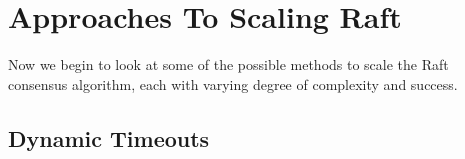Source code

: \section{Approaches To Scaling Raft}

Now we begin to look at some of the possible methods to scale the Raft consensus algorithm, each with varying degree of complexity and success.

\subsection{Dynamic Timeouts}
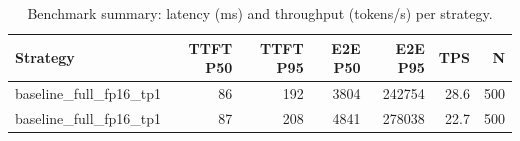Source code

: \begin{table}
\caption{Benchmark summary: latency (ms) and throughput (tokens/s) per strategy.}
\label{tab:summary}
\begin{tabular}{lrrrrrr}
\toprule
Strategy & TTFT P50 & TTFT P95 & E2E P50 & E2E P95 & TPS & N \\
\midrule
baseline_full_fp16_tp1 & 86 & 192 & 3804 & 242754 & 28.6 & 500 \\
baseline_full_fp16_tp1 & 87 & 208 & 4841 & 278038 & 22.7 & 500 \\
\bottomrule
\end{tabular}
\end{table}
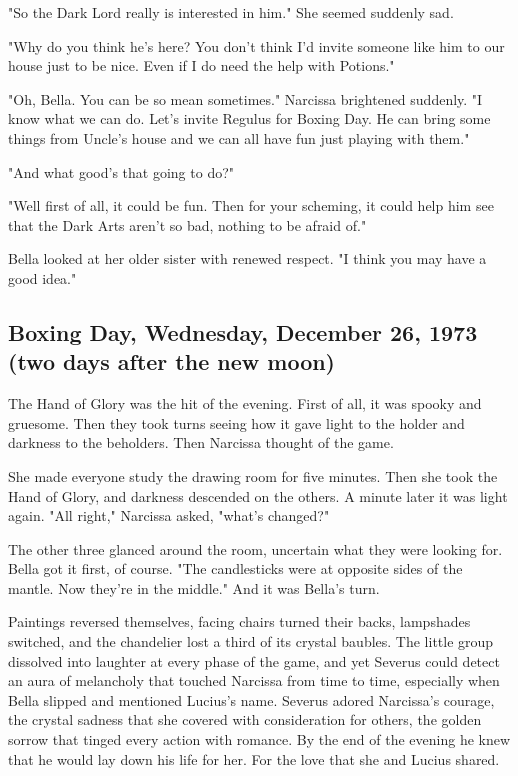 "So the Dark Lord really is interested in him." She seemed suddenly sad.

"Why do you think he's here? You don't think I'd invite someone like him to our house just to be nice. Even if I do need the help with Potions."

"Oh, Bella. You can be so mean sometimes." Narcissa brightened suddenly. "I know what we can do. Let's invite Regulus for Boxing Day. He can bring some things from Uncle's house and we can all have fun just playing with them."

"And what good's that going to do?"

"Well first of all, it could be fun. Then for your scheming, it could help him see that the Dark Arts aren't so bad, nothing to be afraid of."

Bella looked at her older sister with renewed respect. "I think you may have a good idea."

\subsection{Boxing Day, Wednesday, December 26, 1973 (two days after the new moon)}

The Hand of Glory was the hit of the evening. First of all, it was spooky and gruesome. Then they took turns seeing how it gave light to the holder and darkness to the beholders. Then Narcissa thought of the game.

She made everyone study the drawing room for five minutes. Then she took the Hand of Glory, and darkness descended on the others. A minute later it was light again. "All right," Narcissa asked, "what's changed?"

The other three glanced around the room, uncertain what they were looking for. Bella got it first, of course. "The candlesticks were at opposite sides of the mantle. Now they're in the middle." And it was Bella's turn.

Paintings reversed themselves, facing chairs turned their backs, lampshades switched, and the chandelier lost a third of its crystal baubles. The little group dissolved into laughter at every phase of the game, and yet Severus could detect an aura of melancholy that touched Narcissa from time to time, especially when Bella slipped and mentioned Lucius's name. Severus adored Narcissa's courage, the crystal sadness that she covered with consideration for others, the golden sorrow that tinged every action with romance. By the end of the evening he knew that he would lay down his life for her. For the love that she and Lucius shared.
————
*INSTRUCTIONS TO FOLLOW*
Where the line holding "Bella. You can" appears in the listing above, start reproducing exactly, and end with the line holding "all, it could".

*RESPONSE FOR THIS EXERCISE*
"Oh, Bella. You can be so mean sometimes." Narcissa brightened suddenly. "I know what we can do. Let's invite Regulus for Boxing Day. He can bring some things from Uncle's house and we can all have fun just playing with them."

"And what good's that going to do?"

"Well first of all, it could be fun. Then for your scheming, it could help him see that the Dark Arts aren't so bad, nothing to be afraid of."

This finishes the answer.